### TASK REQUIREMENTS
Locate, in the data below, the line that contains "de los sistemas" and the line that contains "Uno de los problemas"; reproduce exactly those two lines and every line between them, nothing more.

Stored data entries
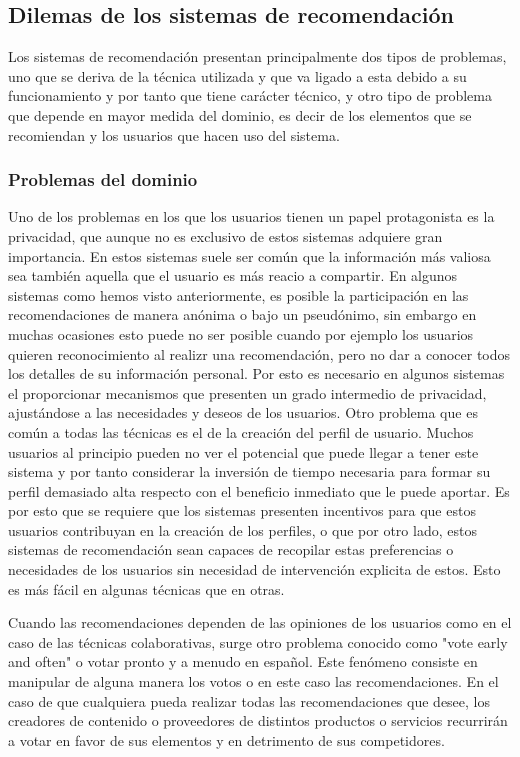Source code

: \subsection{Dilemas de los sistemas de recomendación}
Los sistemas de recomendación presentan principalmente dos tipos de problemas, uno que se deriva de la técnica utilizada y que va ligado a esta debido a su funcionamiento y por tanto que tiene carácter técnico, y otro tipo de problema que depende en mayor medida del dominio, es decir de los elementos que se recomiendan y los usuarios que hacen uso del sistema.

\subsubsection{Problemas del dominio}
Uno de los problemas en los que los usuarios tienen un papel protagonista es la privacidad, que aunque no es exclusivo de estos sistemas adquiere gran importancia. En estos sistemas suele ser común que la información más valiosa sea también aquella que el usuario es más reacio a compartir. En algunos sistemas como hemos visto anteriormente, es posible la participación en las recomendaciones de manera anónima o bajo un pseudónimo, sin embargo en muchas ocasiones esto puede no ser posible cuando por ejemplo los usuarios quieren reconocimiento al realizr una recomendación, pero no dar a conocer todos los detalles de su información personal. Por esto es necesario en algunos sistemas el proporcionar mecanismos que presenten un grado intermedio de privacidad, ajustándose a las necesidades y deseos de los usuarios. Otro problema que es común a todas las técnicas es el de la creación del perfil de usuario. Muchos usuarios al principio pueden no ver el potencial que puede llegar a tener este sistema y por tanto considerar la inversión de tiempo necesaria para formar su perfil demasiado alta respecto con el beneficio inmediato que le puede aportar. Es por esto que se requiere que los sistemas presenten incentivos para que estos usuarios contribuyan en la creación de los perfiles, o que por otro lado, estos sistemas de recomendación sean capaces de recopilar estas preferencias o necesidades de los usuarios sin necesidad de intervención explicita de estos. Esto es más fácil en algunas técnicas que en otras.

Cuando las recomendaciones dependen de las opiniones de los usuarios como en el caso de las técnicas colaborativas, surge otro problema conocido como "vote early and often" o votar pronto y a menudo en español. Este fenómeno consiste en manipular de alguna manera los votos o en este caso las recomendaciones. En el caso de que cualquiera pueda realizar todas las recomendaciones que desee, los creadores de contenido o proveedores de distintos productos o servicios recurrirán a votar en favor de sus elementos y en detrimento de sus competidores.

### SOLUTION TO THIS PROBLEM
: \subsection{Dilemas de los sistemas de recomendación}
Los sistemas de recomendación presentan principalmente dos tipos de problemas, uno que se deriva de la técnica utilizada y que va ligado a esta debido a su funcionamiento y por tanto que tiene carácter técnico, y otro tipo de problema que depende en mayor medida del dominio, es decir de los elementos que se recomiendan y los usuarios que hacen uso del sistema.

\subsubsection{Problemas del dominio}
Uno de los problemas en los que los usuarios tienen un papel protagonista es la privacidad, que aunque no es exclusivo de estos sistemas adquiere gran importancia. En estos sistemas suele ser común que la información más valiosa sea también aquella que el usuario es más reacio a compartir. En algunos sistemas como hemos visto anteriormente, es posible la participación en las recomendaciones de manera anónima o bajo un pseudónimo, sin embargo en muchas ocasiones esto puede no ser posible cuando por ejemplo los usuarios quieren reconocimiento al realizr una recomendación, pero no dar a conocer todos los detalles de su información personal. Por esto es necesario en algunos sistemas el proporcionar mecanismos que presenten un grado intermedio de privacidad, ajustándose a las necesidades y deseos de los usuarios. Otro problema que es común a todas las técnicas es el de la creación del perfil de usuario. Muchos usuarios al principio pueden no ver el potencial que puede llegar a tener este sistema y por tanto considerar la inversión de tiempo necesaria para formar su perfil demasiado alta respecto con el beneficio inmediato que le puede aportar. Es por esto que se requiere que los sistemas presenten incentivos para que estos usuarios contribuyan en la creación de los perfiles, o que por otro lado, estos sistemas de recomendación sean capaces de recopilar estas preferencias o necesidades de los usuarios sin necesidad de intervención explicita de estos. Esto es más fácil en algunas técnicas que en otras.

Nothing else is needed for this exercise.